We disagree with Employer's contention.
{15} The loss of the worker's
ability to work is no longer determinative of the worker's entitlement to or
the amount of compensation under the Act after the worker reaches maximum
medical improvement. Since the 1990 amendments to the Act, permanent disability
is expressly defined in terms of impairment,
see NMSA 1978, §
52-1-26,
which is in turn defined as "an anatomical or functional abnormality
existing after the date of maximum medical improvement[.]" NMSA 1978, §
52-1-12(A).
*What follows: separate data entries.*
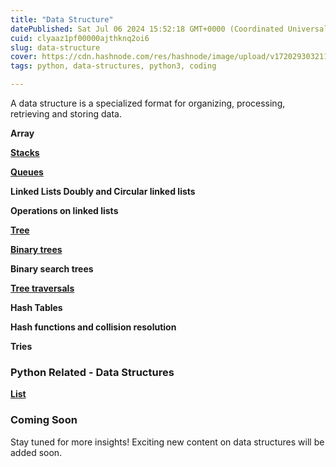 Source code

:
 ```yaml
---
title: "Data Structure"
datePublished: Sat Jul 06 2024 15:52:18 GMT+0000 (Coordinated Universal Time)
cuid: clyaaz1pf00000ajthknq2oi6
slug: data-structure
cover: https://cdn.hashnode.com/res/hashnode/image/upload/v1720293032115/295c2ab3-f23c-413c-84db-c6ffe13fab04.jpeg
tags: python, data-structures, python3, coding

---
```


A data structure is a specialized format for organizing, processing, retrieving and storing data.

**Array**

[**Stacks**](https://akshaya-biswal.hashnode.dev/stack)

[**Queues**](https://akshaya-biswal.hashnode.dev/queues)

**Linked Lists Doubly and Circular linked lists**

**Operations on linked lists**

[**Tree**](https://akshaya-biswal.hashnode.dev/trees)

[**Binary trees**](https://akshaya-biswal.hashnode.dev/binary-tree)

**Binary search trees**

[**Tree traversals**](https://akshaya-biswal.hashnode.dev/tree-traversal)

**Hash Tables**

**Hash functions and collision resolution**

**Tries**

### Python Related - Data Structures

[**List**](https://akshaya-biswal.hashnode.dev/list)

### Coming Soon

Stay tuned for more insights! Exciting new content on data structures will be added soon. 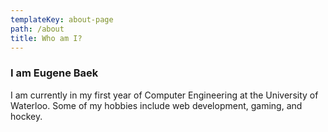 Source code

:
 ```yaml
---
templateKey: about-page
path: /about
title: Who am I?
---
```

### I am Eugene Baek



I am currently in my first year of Computer Engineering at the University of Waterloo. Some of my hobbies include web development, gaming, and hockey. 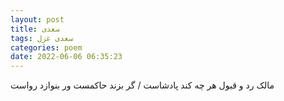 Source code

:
 ```yaml
---
layout: post
title: سعدی
tags: سعدی غزل
categories: poem
date: 2022-06-06 06:35:23
---
```


مالک رد و قبول هر چه کند پادشاست / گر بزند حاکمست ور بنوازد رواست
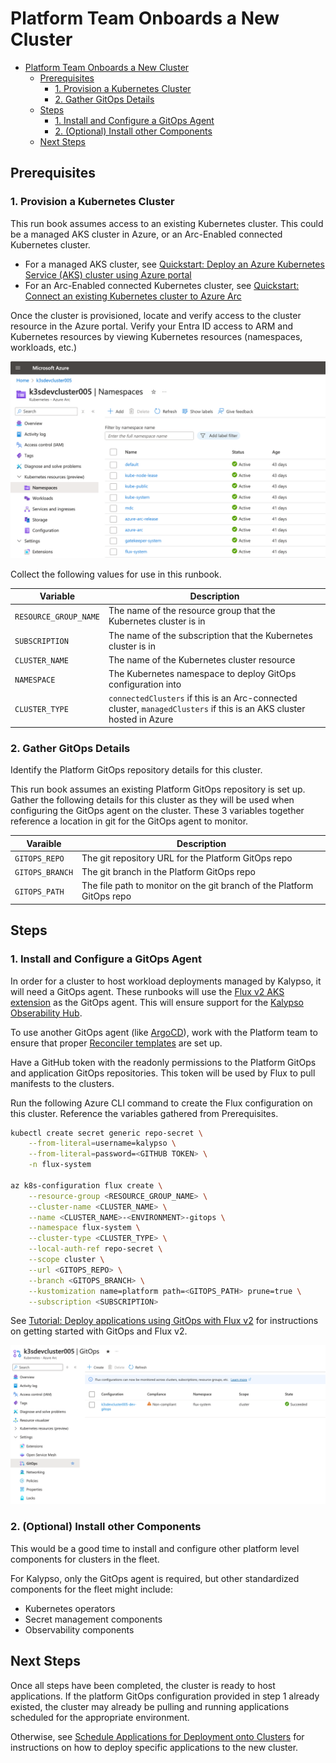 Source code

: # Platform Team Onboards a New Cluster

- [Platform Team Onboards a New Cluster](#platform-team-onboards-a-new-cluster)
  - [Prerequisites](#prerequisites)
    - [1. Provision a Kubernetes Cluster](#1-provision-a-kubernetes-cluster)
    - [2. Gather GitOps Details](#2-gather-gitops-details)
  - [Steps](#steps)
    - [1. Install and Configure a GitOps Agent](#1-install-and-configure-a-gitops-agent)
    - [2. (Optional) Install other Components](#2-optional-install-other-components)
  - [Next Steps](#next-steps)


## Prerequisites

### 1. Provision a Kubernetes Cluster

This run book assumes access to an existing Kubernetes cluster. This could be a managed AKS cluster in Azure, or an Arc-Enabled connected Kubernetes cluster.

- For a managed AKS cluster, see [Quickstart: Deploy an Azure Kubernetes Service (AKS) cluster using Azure portal](https://learn.microsoft.com/en-us/azure/aks/learn/quick-kubernetes-deploy-portal)
- For an Arc-Enabled connected Kubernetes cluster, see [Quickstart: Connect an existing Kubernetes cluster to Azure Arc](https://learn.microsoft.com/en-us/azure/azure-arc/kubernetes/quickstart-connect-cluster?tabs=azure-cli)

Once the cluster is provisioned, locate and verify access to the cluster resource in the Azure portal. Verify your Entra ID access to ARM and Kubernetes resources by viewing Kubernetes resources (namespaces, workloads, etc.)

![k3scluster](./images/k3scluster.png)

Collect the following values for use in this runbook.

| Variable              | Description                                                                                                          |
| --------------------- | -------------------------------------------------------------------------------------------------------------------- |
| `RESOURCE_GROUP_NAME` | The name of the resource group that the Kubernetes cluster is in                                                     |
| `SUBSCRIPTION`        | The name of the subscription that the Kubernetes cluster is in                                                     |
| `CLUSTER_NAME`        | The name of the Kubernetes cluster resource                                                                          |
| `NAMESPACE`           | The Kubernetes namespace to deploy GitOps configuration into                                                         |
| `CLUSTER_TYPE`        | `connectedClusters` if this is an Arc-connected cluster, `managedClusters` if this is an AKS cluster hosted in Azure |

### 2. Gather GitOps Details

Identify the Platform GitOps repository details for this cluster.

This run book assumes an existing Platform GitOps repository is set up. Gather the following details for this cluster as they will be used when configuring the GitOps agent on the cluster. These 3 variables together reference a location in git for the GitOps agent to monitor.

| Varaible        | Description                                                            |
| --------------- | ---------------------------------------------------------------------- |
| `GITOPS_REPO`   | The git repository URL for the Platform GitOps repo                    |
| `GITOPS_BRANCH` | The git branch in the Platform GitOps repo                             |
| `GITOPS_PATH`   | The file path to monitor on the git branch of the Platform GitOps repo |


## Steps

### 1. Install and Configure a GitOps Agent

In order for a cluster to host workload deployments managed by Kalypso, it will need a GitOps agent. These runbooks will use the [Flux v2 AKS extension](https://learn.microsoft.com/en-us/azure/azure-arc/kubernetes/conceptual-gitops-flux2) as the GitOps agent. This will ensure support for the [Kalypso Obserability Hub](https://github.com/microsoft/kalypso-observability-hub).

To use another GitOps agent (like [ArgoCD](https://argo-cd.readthedocs.io/en/stable/)), work with the Platform team to ensure that proper [Reconciler templates](https://github.com/microsoft/kalypso-scheduler?tab=readme-ov-file#reconciler-template) are set up.

Have a GitHub token with the readonly permissions to the Platform GitOps and application GitOps repositories. This token will be used by Flux to pull manifests to the clusters.

Run the following Azure CLI command to create the Flux configuration on this cluster. Reference the variables gathered from Prerequisites.

```sh
kubectl create secret generic repo-secret \
    --from-literal=username=kalypso \
    --from-literal=password=<GITHUB TOKEN> \
    -n flux-system

az k8s-configuration flux create \
    --resource-group <RESOURCE_GROUP_NAME> \
    --cluster-name <CLUSTER_NAME> \
    --name <CLUSTER_NAME>-<ENVIRONMENT>-gitops \
    --namespace flux-system \
    --cluster-type <CLUSTER_TYPE> \
    --local-auth-ref repo-secret \
    --scope cluster \
    --url <GITOPS_REPO> \
    --branch <GITOPS_BRANCH> \
    --kustomization name=platform path=<GITOPS_PATH> prune=true \
    --subscription <SUBSCRIPTION>
```

See [Tutorial: Deploy applications using GitOps with Flux v2](https://learn.microsoft.com/en-us/azure/azure-arc/kubernetes/tutorial-use-gitops-flux2?tabs=azure-cli) for instructions on getting started with GitOps and Flux v2.

![k3scluster-gitops](./images/k3scluster-gitops.png)

### 2. (Optional) Install other Components

This would be a good time to install and configure other platform level components for clusters in the fleet.

For Kalypso, only the GitOps agent is required, but other standardized components for the fleet might include:

- Kubernetes operators
- Secret management components
- Observability components

## Next Steps

Once all steps have been completed, the cluster is ready to host applications. If the platform GitOps configuration provided in step 1 already existed, the cluster may already be pulling and running applications scheduled for the appropriate environment.

Otherwise, see [Schedule Applications for Deployment onto Clusters](./platform-team-schedules-applications-for-deployment.md) for instructions on how to deploy specific applications to the new cluster.


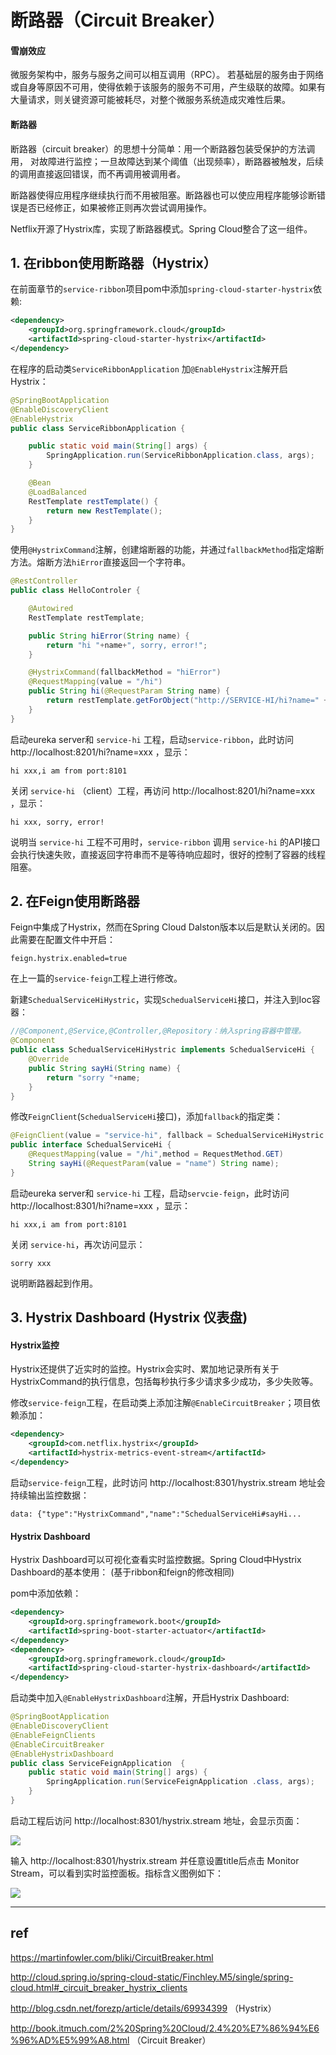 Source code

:
# 断路器（Circuit Breaker）

#### 雪崩效应

微服务架构中，服务与服务之间可以相互调用（RPC）。
若基础层的服务由于网络或自身等原因不可用，使得依赖于该服务的服务不可用，产生级联的故障。如果有大量请求，则关键资源可能被耗尽，对整个微服务系统造成灾难性后果。

#### 断路器

断路器（circuit breaker）的思想十分简单：用一个断路器包装受保护的方法调用，
对故障进行监控；一旦故障达到某个阈值（出现频率），断路器被触发，后续的调用直接返回错误，而不再调用被调用者。

断路器使得应用程序继续执行而不用被阻塞。断路器也可以使应用程序能够诊断错误是否已经修正，如果被修正则再次尝试调用操作。

Netflix开源了Hystrix库，实现了断路器模式。Spring Cloud整合了这一组件。

## 1. 在ribbon使用断路器（Hystrix）

在前面章节的`service-ribbon`项目pom中添加`spring-cloud-starter-hystrix`依赖:

```xml
<dependency>
    <groupId>org.springframework.cloud</groupId>
    <artifactId>spring-cloud-starter-hystrix</artifactId>
</dependency>
```

在程序的启动类`ServiceRibbonApplication` 加`@EnableHystrix`注解开启Hystrix：

```java
@SpringBootApplication
@EnableDiscoveryClient
@EnableHystrix
public class ServiceRibbonApplication {

    public static void main(String[] args) {
        SpringApplication.run(ServiceRibbonApplication.class, args);
    }

    @Bean
    @LoadBalanced
    RestTemplate restTemplate() {
        return new RestTemplate();
    }
}
```

使用`@HystrixCommand`注解，创建熔断器的功能，并通过`fallbackMethod`指定熔断方法。熔断方法`hiError`直接返回一个字符串。

```java
@RestController
public class HelloControler {

    @Autowired
    RestTemplate restTemplate;

    public String hiError(String name) {
        return "hi "+name+", sorry, error!";
    }

    @HystrixCommand(fallbackMethod = "hiError")
    @RequestMapping(value = "/hi")
    public String hi(@RequestParam String name) {
        return restTemplate.getForObject("http://SERVICE-HI/hi?name=" + name, String.class);
	}
}
```

启动eureka server和 `service-hi` 工程，启动`service-ribbon`，此时访问 http://localhost:8201/hi?name=xxx ，显示：

```
hi xxx,i am from port:8101
```

关闭 `service-hi` （client）工程，再访问 http://localhost:8201/hi?name=xxx ，显示：

```
hi xxx, sorry, error!
```

说明当 `service-hi` 工程不可用时，`service-ribbon` 调用 `service-hi` 的API接口会执行快速失败，直接返回字符串而不是等待响应超时，很好的控制了容器的线程阻塞。

## 2. 在Feign使用断路器

Feign中集成了Hystrix，然而在Spring Cloud Dalston版本以后是默认关闭的。因此需要在配置文件中开启：

```
feign.hystrix.enabled=true
```

在上一篇的`service-feign`工程上进行修改。

新建`SchedualServiceHiHystric`，实现`SchedualServiceHi`接口，并注入到Ioc容器：

```java
//@Component,@Service,@Controller,@Repository：纳入spring容器中管理。
@Component
public class SchedualServiceHiHystric implements SchedualServiceHi {
    @Override
    public String sayHi(String name) {
        return "sorry "+name;
    }
}
```

修改`FeignClient`(`SchedualServiceHi`接口)，添加`fallback`的指定类：

```java
@FeignClient(value = "service-hi", fallback = SchedualServiceHiHystric.class)
public interface SchedualServiceHi {
    @RequestMapping(value = "/hi",method = RequestMethod.GET)
    String sayHi(@RequestParam(value = "name") String name);
}
```

启动eureka server和 `service-hi` 工程，启动`servcie-feign`，此时访问 http://localhost:8301/hi?name=xxx ，显示：

```
hi xxx,i am from port:8101
```

关闭 `service-hi`，再次访问显示：

```
sorry xxx
```

说明断路器起到作用。

## 3. Hystrix Dashboard (Hystrix 仪表盘)

#### Hystrix监控

Hystrix还提供了近实时的监控。Hystrix会实时、累加地记录所有关于HystrixCommand的执行信息，包括每秒执行多少请求多少成功，多少失败等。

修改`service-feign`工程，在启动类上添加注解`@EnableCircuitBreaker`；项目依赖添加：

```xml
<dependency>
	<groupId>com.netflix.hystrix</groupId>
	<artifactId>hystrix-metrics-event-stream</artifactId>
</dependency>
```

启动`service-feign`工程，此时访问 http://localhost:8301/hystrix.stream 地址会持续输出监控数据：

    data: {"type":"HystrixCommand","name":"SchedualServiceHi#sayHi...

#### Hystrix Dashboard

Hystrix Dashboard可以可视化查看实时监控数据。Spring Cloud中Hystrix Dashboard的基本使用： (基于ribbon和feign的修改相同)

pom中添加依赖：

```xml
<dependency>
    <groupId>org.springframework.boot</groupId>
    <artifactId>spring-boot-starter-actuator</artifactId>
</dependency>
<dependency>
    <groupId>org.springframework.cloud</groupId>
    <artifactId>spring-cloud-starter-hystrix-dashboard</artifactId>
</dependency>
```

启动类中加入`@EnableHystrixDashboard`注解，开启Hystrix Dashboard:

```java
@SpringBootApplication
@EnableDiscoveryClient
@EnableFeignClients
@EnableCircuitBreaker
@EnableHystrixDashboard
public class ServiceFeignApplication  {
	public static void main(String[] args) {
		SpringApplication.run(ServiceFeignApplication .class, args);
	}
}
```

启动工程后访问 http://localhost:8301/hystrix.stream 地址，会显示页面：

![](hystrix_dashboard.png)

输入 http://localhost:8301/hystrix.stream 并任意设置title后点击 Monitor Stream，可以看到实时监控面板。指标含义图例如下：

![](hystrix_dashboard_2.png)


---

## ref

https://martinfowler.com/bliki/CircuitBreaker.html

http://cloud.spring.io/spring-cloud-static/Finchley.M5/single/spring-cloud.html#_circuit_breaker_hystrix_clients

http://blog.csdn.net/forezp/article/details/69934399 （Hystrix）

http://book.itmuch.com/2%20Spring%20Cloud/2.4%20%E7%86%94%E6%96%AD%E5%99%A8.html （Circuit Breaker）

</br></br>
Thus, even if a worker can still perform the duties of his or her
job, the worker may still be entitled to compensation for a "permanent
impairment." Section 52-1-26(B). Permanent partial disability is
calculated pursuant to a statutory formula, § 52-1-26(C), and not in accordance
with the worker's ability or inability to function at work.
{16} In this particular case,
the work-related injury further injured the same organ affected by the
preexisting condition. The total injury is therefore the natural and direct
consequence of the work-related accident.
See Reynolds, 69 N.M.
at 257, 365 P.2d at 680. Furthermore, "disability" in Section 52-1-43
does not mean one is unable to work. Rather, disabled means "physical
impairment."
Witcher v. Capitan Drilling Co.,
84 N.M. 369, 371,
503
P.2d 652, 654 . Therefore, the fact Worker is not disabled does not limit his
recovery to only that portion that stemmed from the accident itself. He is
compensated for the full extent of the injury for as long as the schedule
dictates.
{17} Given that a purpose of
the Act is to compensate injured workers, while also being fair to employers,
Anaya
v. N.M. Steel Erectors, Inc.,
94 N.M. 370, 372,
610 P.2d 1199, 1201 (1980),
we find that the legislature did not intend to limit Worker's recovery to only
that portion of his injury that was caused by the accident. We find it telling
that when our legislature adopted the 1990 amendments to the Act, it was
influenced in part by Oregon's workers' compensation act.
Leo, 118 N.M.
at 358 n. 2, 881 P.2d at 718 n. 2. Oregon's statutory restriction directing
that a preexisting condition is not compensable unless the accidental injury
with which it combines is the "major contributory cause" of
"disability or need for treatment," Or. Rev. Stat. § 656.005(7)(a)(B),
was omitted from the New Mexico provisions relating to the method for
determining the extent of a worker's permanent partial disability.
{18} As in
Reynolds
and
Edmiston, we hold that employers take their employees as they find
them, so as to provide compensation under the Act for the totality of loss that
proceeds as a natural and direct consequence of a work-related injury. We hold
that the WCJ correctly considered the combined effects of the preexisting
hearing loss with the hearing loss attributable to the work-related accident.
{19} The parties agree that
the first issue is dispositive as to the issue of attorney fees. Having
affirmed the WCJ's finding, we also affirm the award of Worker's attorney fees.
{20} Based on the
foregoing conclusions we affirm the WCJ's decision.